Task details =
Exactly those lines from the one with "로그 역할을 할당합니다." through the end of the listing below must be returned, and nothing else.
Excerpted records: Begin
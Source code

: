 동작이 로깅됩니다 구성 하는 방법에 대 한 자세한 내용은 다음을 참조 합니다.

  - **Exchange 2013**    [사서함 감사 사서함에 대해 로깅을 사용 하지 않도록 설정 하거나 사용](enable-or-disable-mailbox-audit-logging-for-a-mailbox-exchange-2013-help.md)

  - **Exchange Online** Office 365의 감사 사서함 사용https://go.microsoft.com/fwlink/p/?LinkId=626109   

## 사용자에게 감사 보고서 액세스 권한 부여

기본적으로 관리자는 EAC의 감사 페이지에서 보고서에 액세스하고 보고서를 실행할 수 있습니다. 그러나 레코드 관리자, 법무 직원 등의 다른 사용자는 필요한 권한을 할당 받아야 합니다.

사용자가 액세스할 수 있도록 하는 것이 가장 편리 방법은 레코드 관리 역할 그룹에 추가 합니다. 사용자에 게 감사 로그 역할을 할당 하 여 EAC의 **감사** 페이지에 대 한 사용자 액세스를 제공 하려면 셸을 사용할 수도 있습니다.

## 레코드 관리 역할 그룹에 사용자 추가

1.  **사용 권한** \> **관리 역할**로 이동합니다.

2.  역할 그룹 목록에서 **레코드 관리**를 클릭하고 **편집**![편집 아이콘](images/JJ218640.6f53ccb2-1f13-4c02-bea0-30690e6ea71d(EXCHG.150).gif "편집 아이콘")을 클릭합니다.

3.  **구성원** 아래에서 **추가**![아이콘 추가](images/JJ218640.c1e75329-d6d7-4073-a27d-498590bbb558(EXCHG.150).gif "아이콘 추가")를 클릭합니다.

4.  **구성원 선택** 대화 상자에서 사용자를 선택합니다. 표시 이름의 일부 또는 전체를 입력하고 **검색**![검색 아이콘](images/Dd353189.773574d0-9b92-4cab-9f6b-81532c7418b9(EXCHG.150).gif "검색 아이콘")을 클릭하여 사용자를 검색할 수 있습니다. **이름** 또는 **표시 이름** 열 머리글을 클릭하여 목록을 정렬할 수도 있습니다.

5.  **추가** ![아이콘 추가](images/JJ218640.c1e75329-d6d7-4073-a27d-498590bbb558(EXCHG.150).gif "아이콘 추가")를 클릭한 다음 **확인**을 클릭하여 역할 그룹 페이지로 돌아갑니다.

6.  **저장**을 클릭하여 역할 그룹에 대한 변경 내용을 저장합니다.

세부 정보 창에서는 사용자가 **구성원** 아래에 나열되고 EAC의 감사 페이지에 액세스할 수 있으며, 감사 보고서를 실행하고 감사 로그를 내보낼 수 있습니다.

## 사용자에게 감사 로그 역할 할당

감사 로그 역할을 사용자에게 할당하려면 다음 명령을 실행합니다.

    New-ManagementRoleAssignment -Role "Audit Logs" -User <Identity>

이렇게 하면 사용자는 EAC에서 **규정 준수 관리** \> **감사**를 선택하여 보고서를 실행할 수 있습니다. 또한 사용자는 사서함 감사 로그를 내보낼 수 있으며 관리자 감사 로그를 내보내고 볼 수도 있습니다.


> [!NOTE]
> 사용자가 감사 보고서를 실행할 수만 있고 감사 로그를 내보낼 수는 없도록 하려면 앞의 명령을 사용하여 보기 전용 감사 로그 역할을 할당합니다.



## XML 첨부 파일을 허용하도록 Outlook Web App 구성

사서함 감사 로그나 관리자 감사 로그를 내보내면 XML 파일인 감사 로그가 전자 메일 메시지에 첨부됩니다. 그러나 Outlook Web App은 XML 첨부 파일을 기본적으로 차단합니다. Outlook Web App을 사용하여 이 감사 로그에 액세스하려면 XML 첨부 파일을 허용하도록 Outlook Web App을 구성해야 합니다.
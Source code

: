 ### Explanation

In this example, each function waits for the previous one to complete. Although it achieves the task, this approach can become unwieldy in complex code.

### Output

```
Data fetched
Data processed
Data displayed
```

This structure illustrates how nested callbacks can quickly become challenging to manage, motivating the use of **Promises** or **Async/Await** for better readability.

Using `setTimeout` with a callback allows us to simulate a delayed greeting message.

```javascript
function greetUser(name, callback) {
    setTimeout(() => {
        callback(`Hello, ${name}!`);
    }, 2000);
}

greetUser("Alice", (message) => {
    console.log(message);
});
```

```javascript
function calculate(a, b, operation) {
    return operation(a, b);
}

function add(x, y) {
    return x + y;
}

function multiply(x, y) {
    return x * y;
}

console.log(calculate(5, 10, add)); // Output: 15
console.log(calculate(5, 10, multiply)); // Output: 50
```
Excerpted records: End
Finished exercise =
> 사용자가 감사 보고서를 실행할 수만 있고 감사 로그를 내보낼 수는 없도록 하려면 앞의 명령을 사용하여 보기 전용 감사 로그 역할을 할당합니다.



## XML 첨부 파일을 허용하도록 Outlook Web App 구성

사서함 감사 로그나 관리자 감사 로그를 내보내면 XML 파일인 감사 로그가 전자 메일 메시지에 첨부됩니다. 그러나 Outlook Web App은 XML 첨부 파일을 기본적으로 차단합니다. Outlook Web App을 사용하여 이 감사 로그에 액세스하려면 XML 첨부 파일을 허용하도록 Outlook Web App을 구성해야 합니다.
Source code

: ### Explanation

In this example, each function waits for the previous one to complete. Although it achieves the task, this approach can become unwieldy in complex code.

### Output

```
Data fetched
Data processed
Data displayed
```

This structure illustrates how nested callbacks can quickly become challenging to manage, motivating the use of **Promises** or **Async/Await** for better readability.

Using `setTimeout` with a callback allows us to simulate a delayed greeting message.

```javascript
function greetUser(name, callback) {
    setTimeout(() => {
        callback(`Hello, ${name}!`);
    }, 2000);
}

greetUser("Alice", (message) => {
    console.log(message);
});
```

```javascript
function calculate(a, b, operation) {
    return operation(a, b);
}

function add(x, y) {
    return x + y;
}

function multiply(x, y) {
    return x * y;
}

console.log(calculate(5, 10, add)); // Output: 15
console.log(calculate(5, 10, multiply)); // Output: 50
```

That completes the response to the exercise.